*WHAT YOU NEED TO DO*. Across the records that follow, count each line holding "etterlatte", and write only the total.

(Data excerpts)
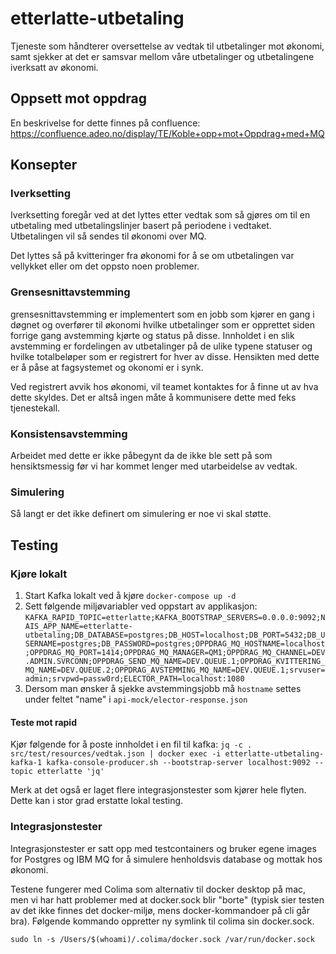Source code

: # etterlatte-utbetaling

Tjeneste som håndterer oversettelse av vedtak til utbetalinger mot økonomi, samt sjekker at det er samsvar mellom våre
utbetalinger og utbetalingene iverksatt av økonomi.

## Oppsett mot oppdrag
En beskrivelse for dette finnes på confluence: https://confluence.adeo.no/display/TE/Koble+opp+mot+Oppdrag+med+MQ

## Konsepter

### Iverksetting
Iverksetting foregår ved at det lyttes etter vedtak som så gjøres om til en utbetaling med utbetalingslinjer basert på 
periodene i vedtaket. Utbetalingen vil så sendes til økonomi over MQ. 

Det lyttes så på kvitteringer fra økonomi for å se om utbetalingen var vellykket eller om det oppsto noen problemer.  

### Grensesnittavstemming
grensesnittavstemming er implementert som en jobb som kjører en gang i døgnet og overfører til økonomi hvilke 
utbetalinger som er opprettet siden forrige gang avstemming kjørte og status på disse. Innholdet i en slik avstemming 
er fordelingen av utbetalinger på de ulike typene statuser og hvilke totalbeløper som er registrert for hver av disse. 
Hensikten med dette er å påse at fagsystemet og okonomi er i synk.

Ved registrert avvik hos økonomi, vil teamet kontaktes for å finne ut av hva dette skyldes. Det er altså ingen måte å 
kommunisere dette med feks tjenestekall.

### Konsistensavstemming
Arbeidet med dette er ikke påbegynt da de ikke ble sett på som hensiktsmessig før vi har kommet lenger med utarbeidelse
av vedtak.

### Simulering
Så langt er det ikke definert om simulering er noe vi skal støtte.


## Testing

### Kjøre lokalt

1. Start Kafka lokalt ved å kjøre `docker-compose up -d`
2. Sett følgende miljøvariabler ved oppstart av applikasjon:
   `KAFKA_RAPID_TOPIC=etterlatte;KAFKA_BOOTSTRAP_SERVERS=0.0.0.0:9092;NAIS_APP_NAME=etterlatte-utbetaling;DB_DATABASE=postgres;DB_HOST=localhost;DB_PORT=5432;DB_USERNAME=postgres;DB_PASSWORD=postgres;OPPDRAG_MQ_HOSTNAME=localhost;OPPDRAG_MQ_PORT=1414;OPPDRAG_MQ_MANAGER=QM1;OPPDRAG_MQ_CHANNEL=DEV.ADMIN.SVRCONN;OPPDRAG_SEND_MQ_NAME=DEV.QUEUE.1;OPPDRAG_KVITTERING_MQ_NAME=DEV.QUEUE.2;OPPDRAG_AVSTEMMING_MQ_NAME=DEV.QUEUE.1;srvuser=admin;srvpwd=passw0rd;ELECTOR_PATH=localhost:1080`
3. Dersom man ønsker å sjekke avstemmingsjobb må `hostname` settes under feltet "name" i `api-mock/elector-response.json`

#### Teste mot rapid
Kjør følgende for å poste innholdet i en fil til kafka:
`jq -c . src/test/resources/vedtak.json | docker exec -i etterlatte-utbetaling-kafka-1 kafka-console-producer.sh --bootstrap-server localhost:9092 --topic etterlatte 'jq'`

Merk at det også er laget flere integrasjonstester som kjører hele flyten. Dette kan i stor grad erstatte lokal testing.


### Integrasjonstester
Integrasjonstester er satt opp med testcontainers og bruker egene images for Postgres og IBM MQ for å simulere 
henholdsvis database og mottak hos økonomi.

Testene fungerer med Colima som alternativ til docker desktop på mac, men vi har hatt problemer med at docker.sock blir 
"borte" (typisk sier testen av det ikke finnes det docker-miljø, mens docker-kommandoer på cli går bra). Følgende 
kommando oppretter ny symlink til colima sin docker.sock.

    sudo ln -s /Users/$(whoami)/.colima/docker.sock /var/run/docker.sock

*ANSWER SECTION*. 3